Measuring Prejudice: Race Sciences of the 18-19th Centuries

Background of Craniometry

During the early 1800s, a physician from Philadelphia named Samuel G. Morton gathered and recorded the measurements of hundreds of human skulls to confirm a difference of brain size between the human races.  This gathering of data made him one of the pioneers of race science and physical anthropology, especially craniology.  His large collection of skulls from around the world convinced him that he could identify any skull’s race by simply measuring it and pouring lead pellets into the skulls.  This led Morton to assign the highest brain capacity to Europeans, to Chinese, then Southeast Asians, American Indians, and lastly to Africans and Australian aborigines.  Morton concluded from his differing skull measurements that polygenism, the belief that races were different species, with different origins was the answer to human origin. He was able to use his influence as a successful scientist to make the case for black inferiority and was able to negotiate the annexation of Texas as a slave state.  Although Morton used science to prove his theories it is clear he was able to do so using selection bias and the mismeasurement of his data to support his prejudicial views.

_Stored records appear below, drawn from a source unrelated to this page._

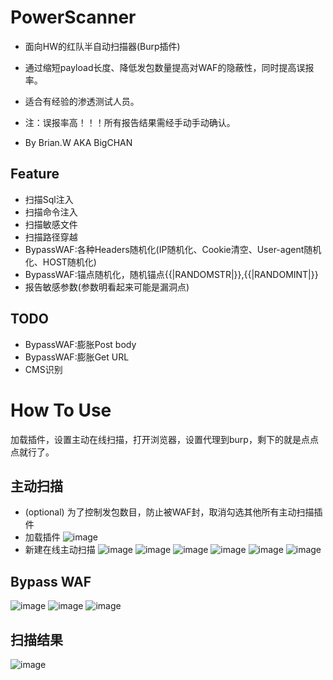 # PowerScanner
* 面向HW的红队半自动扫描器(Burp插件)
* 通过缩短payload长度、降低发包数量提高对WAF的隐蔽性，同时提高误报率。
* 适合有经验的渗透测试人员。

* 注：误报率高！！！所有报告结果需经手动手动确认。
* By Brian.W AKA BigCHAN

## Feature
* 扫描Sql注入
* 扫描命令注入
* 扫描敏感文件
* 扫描路径穿越
* BypassWAF:各种Headers随机化(IP随机化、Cookie清空、User-agent随机化、HOST随机化)
* BypassWAF:锚点随机化，随机锚点{{|RANDOMSTR|}},{{|RANDOMINT|}}
* 报告敏感参数(参数明看起来可能是漏洞点)

## TODO
* BypassWAF:膨胀Post body
* BypassWAF:膨胀Get URL
* CMS识别

# How To Use
加载插件，设置主动在线扫描，打开浏览器，设置代理到burp，剩下的就是点点点就行了。

## 主动扫描
* (optional) 为了控制发包数目，防止被WAF封，取消勾选其他所有主动扫描插件
* 加载插件
![image](https://raw.githubusercontent.com/usualwyy/PowerScanner/master/images/loadext.png)
* 新建在线主动扫描
![image](https://raw.githubusercontent.com/usualwyy/PowerScanner/master/images/livescan1.jpg)
![image](https://raw.githubusercontent.com/usualwyy/PowerScanner/master/images/livescan2.png)
![image](https://raw.githubusercontent.com/usualwyy/PowerScanner/master/images/livescan3.png)
![image](https://raw.githubusercontent.com/usualwyy/PowerScanner/master/images/livescan4.png)
![image](https://raw.githubusercontent.com/usualwyy/PowerScanner/master/images/livescan5.png)
![image](https://raw.githubusercontent.com/usualwyy/PowerScanner/master/images/livescan6.png)

## Bypass WAF
![image](https://raw.githubusercontent.com/usualwyy/PowerScanner/master/images/BypassWAF1.png)
![image](https://raw.githubusercontent.com/usualwyy/PowerScanner/master/images/BypassWAF2.png)
![image](https://raw.githubusercontent.com/usualwyy/PowerScanner/master/images/BypassWAF3.png)

## 扫描结果
![image](https://raw.githubusercontent.com/usualwyy/PowerScanner/master/images/report1.png)
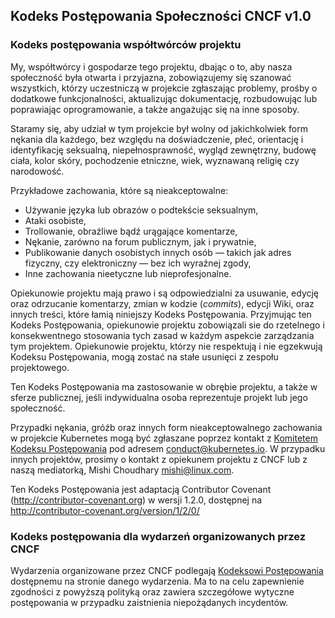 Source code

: ## Kodeks Postępowania Społeczności CNCF v1.0

### Kodeks postępowania współtwórców projektu

My, współtwórcy i gospodarze tego projektu, dbając o to, aby nasza społeczność była otwarta i przyjazna,
zobowiązujemy się szanować wszystkich, którzy uczestniczą w projekcie
zgłaszając problemy, prośby o dodatkowe funkcjonalności, aktualizując dokumentację,
rozbudowując lub poprawiając oprogramowanie, a także angażując się na inne sposoby.

Staramy się, aby udział w tym projekcie był wolny od jakichkolwiek form nękania dla każdego,
bez względu na doświadczenie, płeć, orientację i identyfikację seksualną,
niepełnosprawność, wygląd zewnętrzny, budowę ciała, kolor skóry, pochodzenie etniczne, wiek,
wyznawaną religię czy narodowość.

Przykładowe zachowania, które są nieakceptowalne:

* Używanie języka lub obrazów o podtekście seksualnym,
* Ataki osobiste,
* Trollowanie, obraźliwe bądź urągające komentarze,
* Nękanie, zarówno na forum publicznym, jak i prywatnie,
* Publikowanie danych osobistych innych osób — takich jak adres fizyczny, czy elektroniczny —
bez ich wyraźnej zgody,
* Inne zachowania nieetyczne lub nieprofesjonalne.

Opiekunowie projektu mają prawo i są odpowiedzialni za usuwanie, edycję oraz odrzucanie komentarzy,
zmian w kodzie (*commits*), edycji Wiki, oraz innych treści, które łamią niniejszy Kodeks Postępowania.
Przyjmując ten Kodeks Postępowania, opiekunowie projektu
zobowiązali sie do rzetelnego i konsekwentnego stosowania tych zasad w każdym aspekcie
zarządzania tym projektem. Opiekunowie projektu, którzy nie respektują i nie egzekwują Kodeksu Postępowania,
mogą zostać na stałe usunięci z zespołu projektowego.

Ten Kodeks Postępowania ma zastosowanie w obrębie projektu, a także w sferze publicznej,
jeśli indywidualna osoba reprezentuje projekt lub jego społeczność.

Przypadki nękania, gróźb oraz innych form nieakceptowalnego zachowania w projekcie Kubernetes mogą być zgłaszane poprzez kontakt z [Komitetem Kodeksu Postępowania](https://git.k8s.io/community/committee-code-of-conduct) pod adresem <conduct@kubernetes.io>. W przypadku innych projektów, prosimy o kontakt z opiekunem projektu z CNCF lub z naszą mediatorką, Mishi Choudhary <mishi@linux.com>.

Ten Kodeks Postępowania jest adaptacją Contributor Covenant
(http://contributor-covenant.org) w wersji 1.2.0, dostępnej na
http://contributor-covenant.org/version/1/2/0/

### Kodeks postępowania dla wydarzeń organizowanych przez CNCF

Wydarzenia organizowane przez CNCF podlegają [Kodeksowi Postępowania](https://events.linuxfoundation.org/code-of-conduct/) dostępnemu na stronie danego wydarzenia. Ma to na celu zapewnienie zgodności z powyższą polityką oraz zawiera szczegółowe wytyczne postępowania w przypadku zaistnienia niepożądanych incydentów.
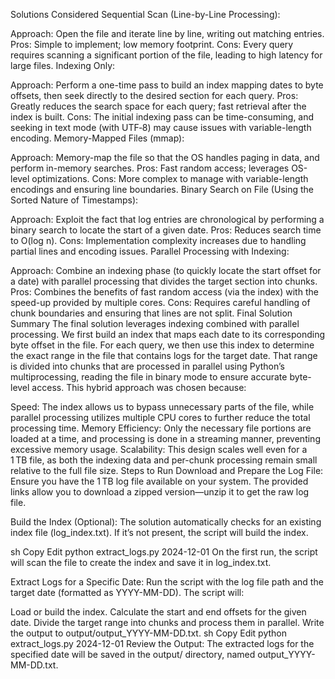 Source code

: Solutions Considered
Sequential Scan (Line-by-Line Processing):

Approach: Open the file and iterate line by line, writing out matching entries.
Pros: Simple to implement; low memory footprint.
Cons: Every query requires scanning a significant portion of the file, leading to high latency for large files.
Indexing Only:

Approach: Perform a one-time pass to build an index mapping dates to byte offsets, then seek directly to the desired section for each query.
Pros: Greatly reduces the search space for each query; fast retrieval after the index is built.
Cons: The initial indexing pass can be time-consuming, and seeking in text mode (with UTF‑8) may cause issues with variable-length encoding.
Memory-Mapped Files (mmap):

Approach: Memory-map the file so that the OS handles paging in data, and perform in-memory searches.
Pros: Fast random access; leverages OS-level optimizations.
Cons: More complex to manage with variable-length encodings and ensuring line boundaries.
Binary Search on File (Using the Sorted Nature of Timestamps):

Approach: Exploit the fact that log entries are chronological by performing a binary search to locate the start of a given date.
Pros: Reduces search time to O(log n).
Cons: Implementation complexity increases due to handling partial lines and encoding issues.
Parallel Processing with Indexing:

Approach: Combine an indexing phase (to quickly locate the start offset for a date) with parallel processing that divides the target section into chunks.
Pros: Combines the benefits of fast random access (via the index) with the speed-up provided by multiple cores.
Cons: Requires careful handling of chunk boundaries and ensuring that lines are not split.
Final Solution Summary
The final solution leverages indexing combined with parallel processing. We first build an index that maps each date to its corresponding byte offset in the file. For each query, we then use this index to determine the exact range in the file that contains logs for the target date. That range is divided into chunks that are processed in parallel using Python’s multiprocessing, reading the file in binary mode to ensure accurate byte-level access. This hybrid approach was chosen because:

Speed: The index allows us to bypass unnecessary parts of the file, while parallel processing utilizes multiple CPU cores to further reduce the total processing time.
Memory Efficiency: Only the necessary file portions are loaded at a time, and processing is done in a streaming manner, preventing excessive memory usage.
Scalability: This design scales well even for a 1 TB file, as both the indexing data and per-chunk processing remain small relative to the full file size.
Steps to Run
Download and Prepare the Log File:
Ensure you have the 1 TB log file available on your system. The provided links allow you to download a zipped version—unzip it to get the raw log file.

Build the Index (Optional):
The solution automatically checks for an existing index file (log_index.txt). If it’s not present, the script will build the index.

sh
Copy
Edit
python extract_logs.py 2024-12-01
On the first run, the script will scan the file to create the index and save it in log_index.txt.

Extract Logs for a Specific Date:
Run the script with the log file path and the target date (formatted as YYYY-MM-DD). The script will:

Load or build the index.
Calculate the start and end offsets for the given date.
Divide the target range into chunks and process them in parallel.
Write the output to output/output_YYYY-MM-DD.txt.
sh
Copy
Edit
python extract_logs.py 2024-12-01
Review the Output:
The extracted logs for the specified date will be saved in the output/ directory, named output_YYYY-MM-DD.txt. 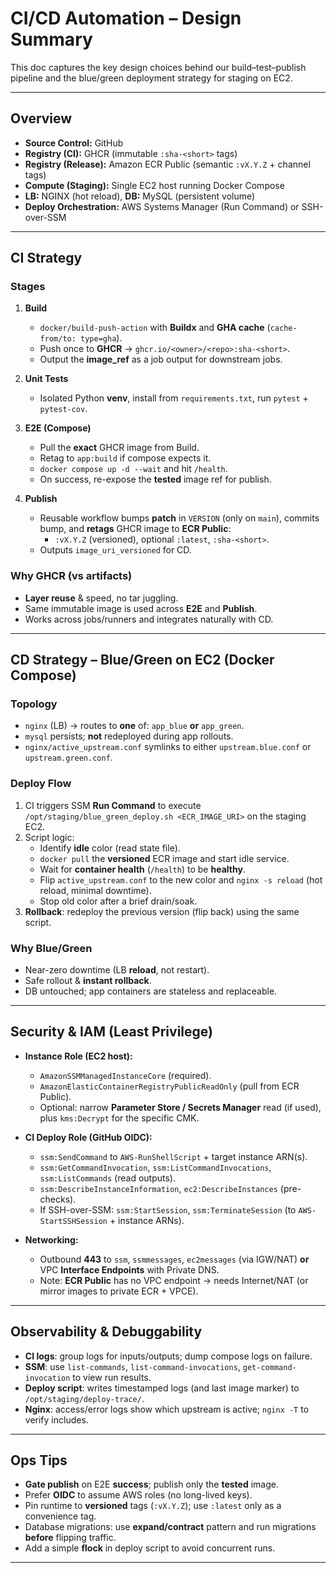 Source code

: # CI/CD Automation – Design Summary

This doc captures the key design choices behind our build–test–publish pipeline and the blue/green deployment strategy for staging on EC2.

---

## Overview

- **Source Control:** GitHub
- **Registry (CI):** GHCR (immutable `:sha-<short>` tags)
- **Registry (Release):** Amazon ECR Public (semantic `:vX.Y.Z` + channel tags)
- **Compute (Staging):** Single EC2 host running Docker Compose
- **LB:** NGINX (hot reload), **DB:** MySQL (persistent volume)
- **Deploy Orchestration:** AWS Systems Manager (Run Command) or SSH-over-SSM

---

## CI Strategy

### Stages
1. **Build**
   - `docker/build-push-action` with **Buildx** and **GHA cache** (`cache-from/to: type=gha`).
   - Push once to **GHCR** → `ghcr.io/<owner>/<repo>:sha-<short>`.
   - Output the **image_ref** as a job output for downstream jobs.

2. **Unit Tests**
   - Isolated Python **venv**, install from `requirements.txt`, run `pytest` + `pytest-cov`.

3. **E2E (Compose)**
   - Pull the **exact** GHCR image from Build.
   - Retag to `app:build` if compose expects it.
   - `docker compose up -d --wait` and hit `/health`.
   - On success, re-expose the **tested** image ref for publish.

4. **Publish**
   - Reusable workflow bumps **patch** in `VERSION` (only on `main`), commits bump, and **retags** GHCR image to **ECR Public**:
     - `:vX.Y.Z` (versioned), optional `:latest`, `:sha-<short>`.
   - Outputs `image_uri_versioned` for CD.

### Why GHCR (vs artifacts)
- **Layer reuse** & speed, no tar juggling.
- Same immutable image is used across **E2E** and **Publish**.
- Works across jobs/runners and integrates naturally with CD.

---

## CD Strategy – Blue/Green on EC2 (Docker Compose)

### Topology
- `nginx` (LB) → routes to **one** of: `app_blue` **or** `app_green`.
- `mysql` persists; **not** redeployed during app rollouts.
- `nginx/active_upstream.conf` symlinks to either `upstream.blue.conf` or `upstream.green.conf`.

### Deploy Flow
1. CI triggers SSM **Run Command** to execute `/opt/staging/blue_green_deploy.sh <ECR_IMAGE_URI>` on the staging EC2.
2. Script logic:
   - Identify **idle** color (read state file).
   - `docker pull` the **versioned** ECR image and start idle service.
   - Wait for **container health** (`/health`) to be **healthy**.
   - Flip `active_upstream.conf` to the new color and `nginx -s reload` (hot reload, minimal downtime).
   - Stop old color after a brief drain/soak.
3. **Rollback**: redeploy the previous version (flip back) using the same script.

### Why Blue/Green
- Near-zero downtime (LB **reload**, not restart).
- Safe rollout & **instant rollback**.
- DB untouched; app containers are stateless and replaceable.

---

## Security & IAM (Least Privilege)

- **Instance Role (EC2 host):**
  - `AmazonSSMManagedInstanceCore` (required).
  - `AmazonElasticContainerRegistryPublicReadOnly` (pull from ECR Public).
  - Optional: narrow **Parameter Store / Secrets Manager** read (if used), plus `kms:Decrypt` for the specific CMK.

- **CI Deploy Role (GitHub OIDC):**
  - `ssm:SendCommand` to `AWS-RunShellScript` + target instance ARN(s).
  - `ssm:GetCommandInvocation`, `ssm:ListCommandInvocations`, `ssm:ListCommands` (read outputs).
  - `ssm:DescribeInstanceInformation`, `ec2:DescribeInstances` (pre-checks).
  - If SSH-over-SSM: `ssm:StartSession`, `ssm:TerminateSession` (to `AWS-StartSSHSession` + instance ARNs).

- **Networking:**
  - Outbound **443** to `ssm`, `ssmmessages`, `ec2messages` (via IGW/NAT) **or** VPC **Interface Endpoints** with Private DNS.
  - Note: **ECR Public** has no VPC endpoint → needs Internet/NAT (or mirror images to private ECR + VPCE).

---

## Observability & Debuggability

- **CI logs**: group logs for inputs/outputs; dump compose logs on failure.
- **SSM**: use `list-commands`, `list-command-invocations`, `get-command-invocation` to view run results.
- **Deploy script**: writes timestamped logs (and last image marker) to `/opt/staging/deploy-trace/`.
- **Nginx**: access/error logs show which upstream is active; `nginx -T` to verify includes.

---

## Ops Tips

- **Gate publish** on E2E **success**; publish only the **tested** image.
- Prefer **OIDC** to assume AWS roles (no long-lived keys).
- Pin runtime to **versioned** tags (`:vX.Y.Z`); use `:latest` only as a convenience tag.
- Database migrations: use **expand/contract** pattern and run migrations **before** flipping traffic.
- Add a simple **flock** in deploy script to avoid concurrent runs.

---
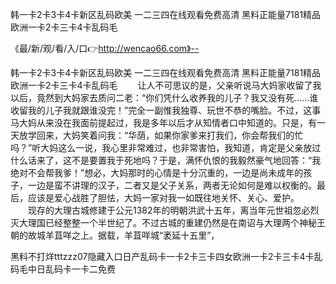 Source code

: 韩一卡2卡3卡4卡新区乱码欧美
一二三四在线观看免费高清
黑料正能量7181精品
欧洲一卡2卡三卡4卡乱码毛


《最/新/观/看/入/口👉http://wencao66.com》--

韩一卡2卡3卡4卡新区乱码欧美
一二三四在线观看免费高清
黑料正能量7181精品
欧洲一卡2卡三卡4卡乱码毛
　　让人不可思议的是，父亲听说马大妈家收留了我以后，竟然到大妈家去质问二老：“你们凭什么收养我的儿子？我又没有死……谁收留我的儿子我就跟谁没完！”完全一副惟我独尊、玩世不恭的嘴脸。不过，这事马大妈从来没在我面前提起过，我是多年以后才从知情者口中知道的。只是，有一天放学回来，大妈笑着问我：“华荫，如果你家爹来打我们，你会帮我们的忙吗？”听大妈这么一说，我心里非常难过，也非常害怕，我知道，肯定是父亲放过什么话来了，这不是要置我于死地吗？于是，满怀仇恨的我毅然豪气地回答：“我绝对不会帮我爹！”想必，大妈那时的心情是十分沉重的，一边是尚未成年的孩子，一边是蛮不讲理的汉子，二者又是父子关系，两者无论如何是难以权衡的。最后，应该是爱心战胜了胆怯，大妈一家对我一如既往地关怀、关心、爱护。
　　现存的大理古城修建于公元1382年的明朝洪武十五年，离当年元世祖忽必烈灭大理国已经整整一个半世纪了。不过古城的重建仍然是在南诏与大理两个神秘王朝的故城羊苴咩之上。据载，羊苴咩城“袤延十五里”，





黑料不打烊tttzzz07隐藏入口日产乱码卡一卡2卡三卡四女欧洲一卡2卡三卡4卡乱码毛中日乱码卡一卡二免费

This research looks to shed a deeper understanding on his findings and also his follower Joseph C. Nott through the analysis of the scientific images produced by them.  Most images were successfully used by clearly displaying the difference in shape of skulls among races.  This easily swayed the public into believing in craniology because of  the already poor racial climate in the 18th and 19th century.  These images held a lot of power by using the notion that you “must see it to believe it”.